From today’s excellent ERE.net article Employees Are Not Assets:

Employees As Investors

One of our problems is that we think of employees as assets, or things we control and dispose of as we see fit. Unfortunately, this characterization leads to behaviors that are incompatible with reality. Employees cannot be owned, taxed, depreciated, or disposed of as machines or other tangible assets.

They are investors in our organizations and they freely choose to share their expertise and skills with us or not. Each employee has a built-in return on investment meter that is constantly sampling the atmosphere and deciding if she is gaining or losing from a continuing association with the firm. As long as employees feel they are gaining, they don’t look for different jobs.

But in this job market, whenever the balance shifts even slightly, employees become vulnerable to any offer that may present itself. That is why having managers who have a history of good employee loyalty and low turnover are so valuable.

I think the author makes a great point in the context of today’s talent demands.  He couches the article around the need to allow employees to have positional movement within your company.  It is a compelling argument.
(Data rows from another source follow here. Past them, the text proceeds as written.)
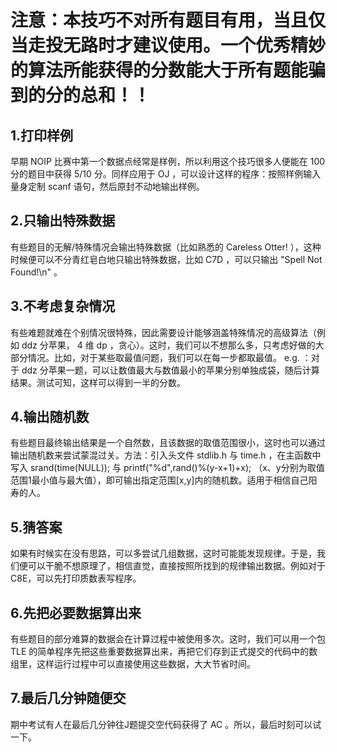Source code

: # **注意：本技巧不对所有题目有用，当且仅当走投无路时才建议使用。一个优秀精妙的算法所能获得的分数能大于所有题能骗到的分的总和！！**
## 1.打印样例
早期 NOIP 比赛中第一个数据点经常是样例，所以利用这个技巧很多人便能在 100 分的题目中获得 5/10 分。同样应用于 OJ ，可以设计这样的程序：按照样例输入量身定制 scanf 语句，然后原封不动地输出样例。

## 2.只输出特殊数据
有些题目的无解/特殊情况会输出特殊数据（比如熟悉的 Careless Otter! ），这种时候便可以不分青红皂白地只输出特殊数据，比如 C7D ，可以只输出 "Spell Not Found!\n" 。

## 3.不考虑复杂情况
有些难题就难在个别情况很特殊，因此需要设计能够涵盖特殊情况的高级算法（例如 ddz 分苹果， 4 维 dp ，贪心）。这时，我们可以不想那么多，只考虑好做的大部分情况。比如，对于某些取最值问题，我们可以在每一步都取最值。 e.g. ：对于 ddz 分苹果一题，可以让数值最大与数值最小的苹果分别单独成袋，随后计算结果。测试可知，这样可以得到一半的分数。

## 4.输出随机数
有些题目最终输出结果是一个自然数，且该数据的取值范围很小，这时也可以通过输出随机数来尝试蒙混过关。方法：引入头文件 stdlib.h 与 time.h ，在主函数中写入 srand(time(NULL)); 与 printf("%d",rand()%(y-x+1)+x); （x、y分别为取值范围1最小值与最大值），即可输出指定范围[x,y]内的随机数。适用于相信自己阳寿的人。

## 5.猜答案
如果有时候实在没有思路，可以多尝试几组数据，这时可能能发现规律。于是，我们便可以干脆不想原理了，相信直觉，直接按照所找到的规律输出数据。例如对于C8E，可以先打印质数表写程序。

## 6.先把必要数据算出来
有些题目的部分难算的数据会在计算过程中被使用多次。这时，我们可以用一个包 TLE 的简单程序先把这些重要数据算出来，再把它们存到正式提交的代码中的数组里，这样运行过程中可以直接使用这些数据，大大节省时间。

## 7.最后几分钟随便交
期中考试有人在最后几分钟往J题提交空代码获得了 AC 。所以，最后时刻可以试一下。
The key here is to monitor your manager’s retention rate within his department and within the company (do employees want to stay with the company but get out of that dept.?).

About 5 years ago we worked with a large company who had many sales managers within its divisions.  It was quite clear which managers were adept at growing their people and retaining top talent.  There was one manager who was able to retain his “right-hand man” and nobody else – his department was a consistent turnstile.  After our first meeting with him, it became quite apparent why this was.